One Way Frequency Table and Chi-square Test (χ2 test)

 

One way frequency table represents the simplest method for showing categorical data. They are often used as one of the exploratory procedures to review how different categories of values are distributed in the sample. For example, in survey research, frequency tables can show the number of males and females who participated in the survey, the number of respondents from particular ethnic and racial backgrounds, and so on.
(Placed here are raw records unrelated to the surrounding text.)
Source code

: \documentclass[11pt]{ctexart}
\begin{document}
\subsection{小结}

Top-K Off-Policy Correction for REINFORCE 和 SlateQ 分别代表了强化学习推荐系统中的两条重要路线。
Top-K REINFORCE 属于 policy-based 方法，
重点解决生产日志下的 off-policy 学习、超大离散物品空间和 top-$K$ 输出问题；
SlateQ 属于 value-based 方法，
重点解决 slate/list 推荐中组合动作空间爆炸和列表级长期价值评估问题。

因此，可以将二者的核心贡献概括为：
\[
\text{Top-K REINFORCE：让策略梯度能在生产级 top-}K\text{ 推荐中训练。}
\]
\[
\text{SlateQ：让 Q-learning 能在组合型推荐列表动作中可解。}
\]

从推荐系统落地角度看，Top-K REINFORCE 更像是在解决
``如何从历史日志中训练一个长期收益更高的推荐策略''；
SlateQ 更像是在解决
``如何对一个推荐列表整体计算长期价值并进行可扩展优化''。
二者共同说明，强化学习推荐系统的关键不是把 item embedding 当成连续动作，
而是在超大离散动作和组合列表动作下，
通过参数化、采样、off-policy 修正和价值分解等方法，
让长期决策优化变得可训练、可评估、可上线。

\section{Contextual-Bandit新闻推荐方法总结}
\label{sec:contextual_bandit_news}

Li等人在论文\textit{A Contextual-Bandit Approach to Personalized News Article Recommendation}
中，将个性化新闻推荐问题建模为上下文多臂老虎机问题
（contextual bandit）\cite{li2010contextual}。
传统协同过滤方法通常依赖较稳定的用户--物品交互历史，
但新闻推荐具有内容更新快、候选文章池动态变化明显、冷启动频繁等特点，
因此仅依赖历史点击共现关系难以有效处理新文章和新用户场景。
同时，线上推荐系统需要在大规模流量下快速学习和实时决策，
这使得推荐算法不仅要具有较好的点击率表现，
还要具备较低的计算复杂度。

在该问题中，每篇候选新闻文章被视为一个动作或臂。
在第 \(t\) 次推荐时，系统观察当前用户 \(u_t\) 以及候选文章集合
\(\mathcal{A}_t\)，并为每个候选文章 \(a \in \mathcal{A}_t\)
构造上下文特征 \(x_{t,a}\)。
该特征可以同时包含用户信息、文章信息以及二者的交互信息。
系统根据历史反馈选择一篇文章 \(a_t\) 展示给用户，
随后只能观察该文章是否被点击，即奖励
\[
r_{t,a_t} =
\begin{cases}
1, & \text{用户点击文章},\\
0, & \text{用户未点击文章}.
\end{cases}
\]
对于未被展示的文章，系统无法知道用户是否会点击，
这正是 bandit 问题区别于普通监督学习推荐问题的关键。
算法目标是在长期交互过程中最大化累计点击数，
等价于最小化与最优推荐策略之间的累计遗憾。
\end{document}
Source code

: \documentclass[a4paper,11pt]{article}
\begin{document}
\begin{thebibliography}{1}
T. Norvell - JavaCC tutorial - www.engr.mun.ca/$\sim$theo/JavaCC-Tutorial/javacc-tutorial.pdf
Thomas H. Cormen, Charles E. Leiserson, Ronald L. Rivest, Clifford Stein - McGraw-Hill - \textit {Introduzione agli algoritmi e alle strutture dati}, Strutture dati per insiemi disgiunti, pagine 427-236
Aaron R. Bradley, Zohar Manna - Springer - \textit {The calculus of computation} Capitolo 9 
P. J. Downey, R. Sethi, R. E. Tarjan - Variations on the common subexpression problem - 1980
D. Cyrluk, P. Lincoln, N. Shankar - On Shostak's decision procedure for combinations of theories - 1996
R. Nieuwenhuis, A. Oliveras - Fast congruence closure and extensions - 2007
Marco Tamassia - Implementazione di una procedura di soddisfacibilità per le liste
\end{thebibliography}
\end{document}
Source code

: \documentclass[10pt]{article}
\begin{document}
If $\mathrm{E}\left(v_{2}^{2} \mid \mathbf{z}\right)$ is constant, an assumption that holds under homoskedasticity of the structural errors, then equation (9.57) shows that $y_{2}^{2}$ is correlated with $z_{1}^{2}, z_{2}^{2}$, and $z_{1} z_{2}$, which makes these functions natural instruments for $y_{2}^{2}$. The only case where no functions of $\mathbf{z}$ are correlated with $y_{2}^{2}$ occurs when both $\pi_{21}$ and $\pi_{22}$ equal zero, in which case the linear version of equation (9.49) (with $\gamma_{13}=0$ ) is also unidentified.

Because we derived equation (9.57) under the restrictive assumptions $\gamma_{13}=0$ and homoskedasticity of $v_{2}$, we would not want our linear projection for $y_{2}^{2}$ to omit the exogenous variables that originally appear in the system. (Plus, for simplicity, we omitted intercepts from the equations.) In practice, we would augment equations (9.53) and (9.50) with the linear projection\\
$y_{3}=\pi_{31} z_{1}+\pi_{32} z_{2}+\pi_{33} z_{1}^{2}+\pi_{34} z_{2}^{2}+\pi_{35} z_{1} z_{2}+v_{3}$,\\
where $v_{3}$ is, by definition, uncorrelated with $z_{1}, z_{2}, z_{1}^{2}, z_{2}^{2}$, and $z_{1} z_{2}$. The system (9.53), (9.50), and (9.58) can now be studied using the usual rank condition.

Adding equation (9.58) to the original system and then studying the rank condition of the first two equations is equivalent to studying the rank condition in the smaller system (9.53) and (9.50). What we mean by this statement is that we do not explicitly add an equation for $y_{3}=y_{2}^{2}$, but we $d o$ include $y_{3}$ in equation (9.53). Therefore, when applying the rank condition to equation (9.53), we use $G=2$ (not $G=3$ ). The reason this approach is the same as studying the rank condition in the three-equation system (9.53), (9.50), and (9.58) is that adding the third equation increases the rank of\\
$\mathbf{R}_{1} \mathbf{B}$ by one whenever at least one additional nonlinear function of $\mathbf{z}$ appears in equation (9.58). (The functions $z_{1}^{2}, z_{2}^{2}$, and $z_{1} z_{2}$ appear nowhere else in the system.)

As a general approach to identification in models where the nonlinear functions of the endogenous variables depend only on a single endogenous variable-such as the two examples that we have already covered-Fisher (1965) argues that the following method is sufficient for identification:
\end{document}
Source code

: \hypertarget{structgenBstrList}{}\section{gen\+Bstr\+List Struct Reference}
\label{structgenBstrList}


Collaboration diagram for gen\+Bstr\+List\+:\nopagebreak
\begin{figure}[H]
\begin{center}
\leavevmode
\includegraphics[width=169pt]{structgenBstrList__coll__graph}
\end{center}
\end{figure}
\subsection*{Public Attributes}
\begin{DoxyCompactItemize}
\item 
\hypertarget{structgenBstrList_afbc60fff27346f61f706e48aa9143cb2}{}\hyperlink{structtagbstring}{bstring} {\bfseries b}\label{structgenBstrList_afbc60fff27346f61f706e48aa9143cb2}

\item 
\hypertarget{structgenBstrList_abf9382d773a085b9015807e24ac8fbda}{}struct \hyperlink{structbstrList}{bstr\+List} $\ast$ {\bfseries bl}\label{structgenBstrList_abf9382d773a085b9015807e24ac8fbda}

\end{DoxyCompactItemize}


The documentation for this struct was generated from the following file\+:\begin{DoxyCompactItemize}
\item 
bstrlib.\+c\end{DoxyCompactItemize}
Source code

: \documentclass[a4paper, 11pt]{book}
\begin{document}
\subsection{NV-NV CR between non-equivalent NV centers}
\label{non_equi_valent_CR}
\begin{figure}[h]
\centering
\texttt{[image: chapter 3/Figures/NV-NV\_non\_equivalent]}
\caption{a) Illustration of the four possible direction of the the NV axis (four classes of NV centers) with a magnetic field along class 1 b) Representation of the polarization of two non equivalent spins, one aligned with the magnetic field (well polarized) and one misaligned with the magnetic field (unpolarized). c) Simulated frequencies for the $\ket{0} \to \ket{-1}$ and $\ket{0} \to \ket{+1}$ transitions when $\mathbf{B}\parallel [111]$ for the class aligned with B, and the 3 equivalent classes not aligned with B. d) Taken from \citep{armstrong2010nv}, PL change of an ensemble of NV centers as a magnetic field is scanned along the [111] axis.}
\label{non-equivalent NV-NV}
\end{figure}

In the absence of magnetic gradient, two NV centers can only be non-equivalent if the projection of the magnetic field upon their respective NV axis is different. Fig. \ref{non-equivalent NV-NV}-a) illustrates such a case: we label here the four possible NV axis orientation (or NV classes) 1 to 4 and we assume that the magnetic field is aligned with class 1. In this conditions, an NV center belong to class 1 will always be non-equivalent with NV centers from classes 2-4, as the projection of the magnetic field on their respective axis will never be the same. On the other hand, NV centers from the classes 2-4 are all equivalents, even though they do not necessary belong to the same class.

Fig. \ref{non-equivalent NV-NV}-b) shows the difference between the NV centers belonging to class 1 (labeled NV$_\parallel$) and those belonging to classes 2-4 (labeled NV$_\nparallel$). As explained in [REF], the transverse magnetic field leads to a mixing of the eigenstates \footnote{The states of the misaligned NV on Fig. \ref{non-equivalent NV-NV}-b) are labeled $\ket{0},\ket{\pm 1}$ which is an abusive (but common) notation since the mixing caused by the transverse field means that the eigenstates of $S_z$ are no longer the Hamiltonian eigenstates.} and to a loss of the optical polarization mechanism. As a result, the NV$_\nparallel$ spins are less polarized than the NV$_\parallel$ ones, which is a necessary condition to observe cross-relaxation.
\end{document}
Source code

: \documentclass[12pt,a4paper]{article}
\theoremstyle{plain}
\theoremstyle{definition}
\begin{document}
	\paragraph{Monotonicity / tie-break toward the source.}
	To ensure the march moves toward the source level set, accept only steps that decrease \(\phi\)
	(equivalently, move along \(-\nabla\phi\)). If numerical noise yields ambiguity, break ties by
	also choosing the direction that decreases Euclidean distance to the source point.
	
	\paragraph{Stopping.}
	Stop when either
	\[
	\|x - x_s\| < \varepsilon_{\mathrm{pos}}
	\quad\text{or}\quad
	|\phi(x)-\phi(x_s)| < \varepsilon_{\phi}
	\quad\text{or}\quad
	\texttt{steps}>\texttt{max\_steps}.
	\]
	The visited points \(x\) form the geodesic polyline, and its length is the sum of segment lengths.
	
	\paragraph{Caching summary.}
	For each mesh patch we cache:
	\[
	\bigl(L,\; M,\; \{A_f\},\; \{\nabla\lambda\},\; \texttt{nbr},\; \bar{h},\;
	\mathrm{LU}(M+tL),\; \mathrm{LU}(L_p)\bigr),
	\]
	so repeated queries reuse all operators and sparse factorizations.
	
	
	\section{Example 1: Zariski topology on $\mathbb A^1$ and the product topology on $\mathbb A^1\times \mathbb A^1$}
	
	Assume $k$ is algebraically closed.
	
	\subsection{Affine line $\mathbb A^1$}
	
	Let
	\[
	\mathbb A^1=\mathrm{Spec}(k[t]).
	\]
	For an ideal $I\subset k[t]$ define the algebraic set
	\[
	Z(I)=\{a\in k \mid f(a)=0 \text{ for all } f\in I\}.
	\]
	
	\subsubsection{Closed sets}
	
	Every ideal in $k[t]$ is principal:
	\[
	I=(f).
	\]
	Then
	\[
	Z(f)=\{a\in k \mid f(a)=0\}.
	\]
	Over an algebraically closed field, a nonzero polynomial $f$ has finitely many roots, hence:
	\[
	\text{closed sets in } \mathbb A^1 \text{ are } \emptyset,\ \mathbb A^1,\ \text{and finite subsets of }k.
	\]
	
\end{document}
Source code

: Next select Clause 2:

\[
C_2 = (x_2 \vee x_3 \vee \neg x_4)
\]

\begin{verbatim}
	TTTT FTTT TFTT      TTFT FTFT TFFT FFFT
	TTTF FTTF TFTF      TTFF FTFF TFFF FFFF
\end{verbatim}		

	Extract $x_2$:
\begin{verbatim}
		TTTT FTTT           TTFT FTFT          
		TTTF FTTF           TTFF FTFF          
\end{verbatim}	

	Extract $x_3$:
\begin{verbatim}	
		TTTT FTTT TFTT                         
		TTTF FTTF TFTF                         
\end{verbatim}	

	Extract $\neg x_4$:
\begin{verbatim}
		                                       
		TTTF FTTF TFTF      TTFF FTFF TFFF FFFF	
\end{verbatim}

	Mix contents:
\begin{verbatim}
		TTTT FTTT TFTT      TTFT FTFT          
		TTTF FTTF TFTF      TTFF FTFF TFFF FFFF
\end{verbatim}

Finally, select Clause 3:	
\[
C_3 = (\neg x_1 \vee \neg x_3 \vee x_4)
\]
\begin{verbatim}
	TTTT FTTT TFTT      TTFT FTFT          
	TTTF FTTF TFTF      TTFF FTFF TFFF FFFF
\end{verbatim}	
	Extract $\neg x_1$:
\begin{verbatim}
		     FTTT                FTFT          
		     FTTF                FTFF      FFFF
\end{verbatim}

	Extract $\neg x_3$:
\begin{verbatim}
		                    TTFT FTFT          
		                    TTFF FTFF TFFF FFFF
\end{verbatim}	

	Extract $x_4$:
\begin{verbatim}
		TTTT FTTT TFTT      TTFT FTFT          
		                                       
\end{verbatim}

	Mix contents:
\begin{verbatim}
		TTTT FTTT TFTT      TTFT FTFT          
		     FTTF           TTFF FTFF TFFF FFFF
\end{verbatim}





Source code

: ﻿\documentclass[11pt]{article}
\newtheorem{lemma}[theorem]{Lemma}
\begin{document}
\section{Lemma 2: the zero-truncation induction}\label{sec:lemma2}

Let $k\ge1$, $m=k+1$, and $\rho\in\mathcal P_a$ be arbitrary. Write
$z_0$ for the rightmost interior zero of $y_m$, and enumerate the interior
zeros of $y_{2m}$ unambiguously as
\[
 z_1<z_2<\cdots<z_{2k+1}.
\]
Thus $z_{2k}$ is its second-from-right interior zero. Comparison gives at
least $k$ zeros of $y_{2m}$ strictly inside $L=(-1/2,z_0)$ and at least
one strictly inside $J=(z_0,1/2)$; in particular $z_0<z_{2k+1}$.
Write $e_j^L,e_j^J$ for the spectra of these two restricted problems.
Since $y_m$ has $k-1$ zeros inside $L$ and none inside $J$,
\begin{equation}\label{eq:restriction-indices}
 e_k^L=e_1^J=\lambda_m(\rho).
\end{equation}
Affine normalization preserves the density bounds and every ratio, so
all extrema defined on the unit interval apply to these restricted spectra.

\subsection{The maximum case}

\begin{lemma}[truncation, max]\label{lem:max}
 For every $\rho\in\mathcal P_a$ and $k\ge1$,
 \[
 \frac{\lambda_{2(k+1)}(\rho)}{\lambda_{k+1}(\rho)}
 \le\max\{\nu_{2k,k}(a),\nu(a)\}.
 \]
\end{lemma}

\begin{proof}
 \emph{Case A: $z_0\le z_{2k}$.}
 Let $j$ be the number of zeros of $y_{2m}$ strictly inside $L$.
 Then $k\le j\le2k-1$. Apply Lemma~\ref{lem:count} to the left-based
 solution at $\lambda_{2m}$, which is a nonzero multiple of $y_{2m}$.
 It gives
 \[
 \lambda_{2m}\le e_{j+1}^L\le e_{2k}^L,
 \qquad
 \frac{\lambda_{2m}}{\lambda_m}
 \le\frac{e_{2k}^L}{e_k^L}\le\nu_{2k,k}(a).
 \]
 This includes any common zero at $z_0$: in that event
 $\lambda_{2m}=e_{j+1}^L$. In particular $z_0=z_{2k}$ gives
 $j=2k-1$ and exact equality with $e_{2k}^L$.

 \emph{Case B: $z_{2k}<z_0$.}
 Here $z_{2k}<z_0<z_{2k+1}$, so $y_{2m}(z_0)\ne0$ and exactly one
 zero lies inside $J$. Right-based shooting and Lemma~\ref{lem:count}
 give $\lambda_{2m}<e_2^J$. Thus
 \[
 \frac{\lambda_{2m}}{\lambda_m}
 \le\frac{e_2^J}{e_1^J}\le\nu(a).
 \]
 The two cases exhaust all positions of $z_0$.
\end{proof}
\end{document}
Customarily, if a data set includes any categorical data, then one of the first steps in the data analysis is to compute a frequency table for those categorical variables. For example, below is a frequency show the number of persons with different genotype of a SNP.

SNP genotype

AA

AB

BB

Total

Frequency

N1

N2

N3

N

Chi-square test (χ2 test)

The Chi-square test could be used to compare the observed frequency against the theoretical distribution.

For example, if the SNP has a B allele frequency 90%, the theoretical genotype frequency is AA = 0.01, AB=0.18, BB=0.81. The expected number of people with AA genotype should be 0.01*N, for AB: 0.18*N, and for BB: 0.81*N.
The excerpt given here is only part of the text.